Christmas campaign to defy oppression and persecution

Christians in Saudi Arabia, Iran, Syria and other countries where the faith is persecuted are sharing photos of their Christmas trees to defy oppression.

They are being posted on social media by the My Treedom campaign, which aims to “celebrate freedom from persecution and the right to Christmas everywhere around the world”.

One image posted to its Facebook page claims to show a tree in Saudi Arabia, where conversion to Christianity from Islam is legally punishable by death, although no executions have been carried out for the offence in recent years.

Another shows a shopping centre decked out with festive decorations in Irbil, Iraqi Kurdistan, where thousands of Christians have been among the refugees fleeing the onslaught of Isis.

Christmas tree photos have also been sent in from Iran, Syria, Pakistan and Brunei, where public festivities and decorations were outlawed last December by the increasingly hardline government.

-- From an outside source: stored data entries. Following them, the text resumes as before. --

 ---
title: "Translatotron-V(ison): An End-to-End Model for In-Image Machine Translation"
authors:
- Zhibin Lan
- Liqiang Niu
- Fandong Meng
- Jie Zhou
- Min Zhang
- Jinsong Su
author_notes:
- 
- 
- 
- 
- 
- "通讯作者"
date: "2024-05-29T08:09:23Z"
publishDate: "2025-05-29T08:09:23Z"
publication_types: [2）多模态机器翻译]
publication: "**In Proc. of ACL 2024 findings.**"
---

“The response has been truly heartwarming and overwhelming,” she told the Independent.

“I received photos from Iran, Iraq, Kurdistan, Pakistan, Brunei, Bahrain, Somalia, Sudan and even from a woman in Saudi Arabia who told me about how she smuggled her Christmas tree into the country by hiding it in a suitcase.

“This is how Christians are standing up to oppression, and this is the beauty of human nature demonstrating the people’s determination to live life despite the harsh realities that is so often lost in mainstream reporting.”

Ms Daftari said she aimed to raise awareness of Christian persecution around the world as well as sharing some “happier stories”.

Aid to the Church in Need (ACN), a UK-based Catholic campaign group, warned that Christianity “could disappear completely” in parts of the Middle East within a decade in a report earlier this year.

It chronicled a dramatic decline in the faith over the last two years largely due to what it called the “religiously motivated ethnic cleansing” in Iraq, Syria, Nigeria and other countries hit by Islamist insurgencies.

Editor John Pontifex said: “Far from laying the entire blame for persecution against Christians at the door of extremist Islam, many of the problems stem from non-Muslim extremist – nationalist – faith groups and historically communist totalitarian regimes.”